Library Instruction Program


Faculty librarians teach information literacy to students and faculty in a variety of ways in support of campus instructional programs. These efforts integrate research skills into the curriculum of General Education, graduate programs, and other programs as necessary, contributing to student success, persistence, time to graduation, graduation rates, and lifelong learning after graduation.


Program Mission Statement & Goals

The University Library’s Instruction Program supports the University’s educational mission and prepares lifelong learners by partnering with academic programs to develop students' information literacy skills in a highly dynamic research environment.

The Library’s Instruction Program goals are to:

  • Maintain a dynamic and multi-faceted program that reaches every CSU Stanislaus student

  • Ensure that all Stanislaus students graduate with college-level information literacy skills by collaborating with faculty

  • Engage with students to foster a passion for lifelong learning

  • Assess for continuing improvement

Pedagogy, Curriculum, and Embedded Librarianship

The library instruction program serves programs with in-person and online instruction. Librarians collaborate with the instructor on session goals, demonstrating research strategies, concepts, skills, tools, and time for students to practice.
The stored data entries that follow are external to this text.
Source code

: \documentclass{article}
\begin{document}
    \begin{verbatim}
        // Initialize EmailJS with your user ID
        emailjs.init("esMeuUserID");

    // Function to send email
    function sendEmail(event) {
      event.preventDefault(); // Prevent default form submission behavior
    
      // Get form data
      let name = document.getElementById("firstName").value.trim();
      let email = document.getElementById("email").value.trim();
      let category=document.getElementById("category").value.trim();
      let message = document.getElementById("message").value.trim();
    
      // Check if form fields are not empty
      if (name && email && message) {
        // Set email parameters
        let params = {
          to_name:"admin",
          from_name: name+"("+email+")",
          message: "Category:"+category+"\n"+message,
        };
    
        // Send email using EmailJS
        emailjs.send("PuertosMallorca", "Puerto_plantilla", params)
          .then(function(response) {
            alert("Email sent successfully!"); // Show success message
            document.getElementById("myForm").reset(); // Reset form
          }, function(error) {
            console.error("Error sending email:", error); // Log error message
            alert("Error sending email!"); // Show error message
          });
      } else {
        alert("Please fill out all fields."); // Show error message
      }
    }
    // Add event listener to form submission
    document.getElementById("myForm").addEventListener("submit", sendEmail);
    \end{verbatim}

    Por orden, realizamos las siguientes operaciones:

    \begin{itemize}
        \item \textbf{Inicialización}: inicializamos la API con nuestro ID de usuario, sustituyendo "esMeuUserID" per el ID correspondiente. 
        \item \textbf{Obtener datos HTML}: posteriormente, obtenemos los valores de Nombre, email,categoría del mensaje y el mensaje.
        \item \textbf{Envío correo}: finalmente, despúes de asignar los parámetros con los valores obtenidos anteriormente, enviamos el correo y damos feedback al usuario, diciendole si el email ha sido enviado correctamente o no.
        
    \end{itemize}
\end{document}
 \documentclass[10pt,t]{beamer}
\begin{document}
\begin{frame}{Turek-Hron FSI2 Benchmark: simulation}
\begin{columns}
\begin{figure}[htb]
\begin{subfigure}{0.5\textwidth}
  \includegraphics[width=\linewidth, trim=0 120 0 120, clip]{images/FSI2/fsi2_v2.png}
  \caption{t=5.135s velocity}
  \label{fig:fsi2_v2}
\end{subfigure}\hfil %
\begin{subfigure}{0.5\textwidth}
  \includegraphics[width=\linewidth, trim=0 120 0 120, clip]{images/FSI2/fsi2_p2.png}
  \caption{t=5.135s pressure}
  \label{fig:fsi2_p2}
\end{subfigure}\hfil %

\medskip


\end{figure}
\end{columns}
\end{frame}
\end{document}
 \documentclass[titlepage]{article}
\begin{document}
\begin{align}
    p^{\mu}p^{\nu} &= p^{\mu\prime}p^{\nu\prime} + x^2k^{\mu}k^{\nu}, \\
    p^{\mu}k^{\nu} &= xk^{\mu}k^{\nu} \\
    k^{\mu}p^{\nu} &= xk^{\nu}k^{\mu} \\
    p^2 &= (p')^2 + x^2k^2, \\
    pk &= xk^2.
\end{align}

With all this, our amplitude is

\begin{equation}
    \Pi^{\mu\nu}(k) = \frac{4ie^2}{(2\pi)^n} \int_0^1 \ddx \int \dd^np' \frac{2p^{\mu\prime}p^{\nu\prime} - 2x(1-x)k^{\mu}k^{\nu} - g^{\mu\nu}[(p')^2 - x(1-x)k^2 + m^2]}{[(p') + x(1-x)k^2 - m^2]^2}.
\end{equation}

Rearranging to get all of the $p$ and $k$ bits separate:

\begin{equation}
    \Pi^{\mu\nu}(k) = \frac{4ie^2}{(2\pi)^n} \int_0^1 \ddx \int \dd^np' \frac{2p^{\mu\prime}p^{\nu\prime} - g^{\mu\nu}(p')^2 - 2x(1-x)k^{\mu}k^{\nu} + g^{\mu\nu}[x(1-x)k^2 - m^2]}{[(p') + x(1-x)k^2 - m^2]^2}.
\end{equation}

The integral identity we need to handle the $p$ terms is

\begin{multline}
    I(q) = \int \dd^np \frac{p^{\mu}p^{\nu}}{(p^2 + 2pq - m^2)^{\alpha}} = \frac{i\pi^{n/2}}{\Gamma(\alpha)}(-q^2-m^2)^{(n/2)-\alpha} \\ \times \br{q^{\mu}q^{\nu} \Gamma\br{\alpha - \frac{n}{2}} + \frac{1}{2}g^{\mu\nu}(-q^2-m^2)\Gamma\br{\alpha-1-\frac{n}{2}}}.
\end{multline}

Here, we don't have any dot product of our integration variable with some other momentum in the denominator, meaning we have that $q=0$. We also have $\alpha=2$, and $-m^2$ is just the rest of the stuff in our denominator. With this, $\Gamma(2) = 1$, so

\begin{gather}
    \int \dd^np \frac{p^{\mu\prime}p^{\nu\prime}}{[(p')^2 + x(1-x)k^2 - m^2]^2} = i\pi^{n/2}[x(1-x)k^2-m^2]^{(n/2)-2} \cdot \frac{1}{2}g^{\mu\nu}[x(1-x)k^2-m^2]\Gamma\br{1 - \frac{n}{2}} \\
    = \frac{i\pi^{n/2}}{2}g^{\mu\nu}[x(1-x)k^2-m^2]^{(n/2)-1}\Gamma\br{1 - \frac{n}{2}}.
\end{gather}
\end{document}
Our online tutorials, or "How-Tos" are tailored to courses or to broader goals. 

Rather than teach information literacy separately, librarians partner with faculty in their programs and courses to integrate information literacy into their instructional goals.   Although librarians are well placed to teach information literacy, faculty are also experts at citation and discipline-specific sources that upper division and graduate students must learn.  Best practices suggest that librarians and faculty collaborate in order to integrate information literacy instruction into the disciplinary writing process.


Curriculum

According to the American Library Association (ALA) Committee on Information Literacy report, an information literate person is one who is “able to recognize when information is needed,” knows what information is needed to address a given problem or issue, and, beyond that, has “the ability to locate, evaluate and use effectively the needed information."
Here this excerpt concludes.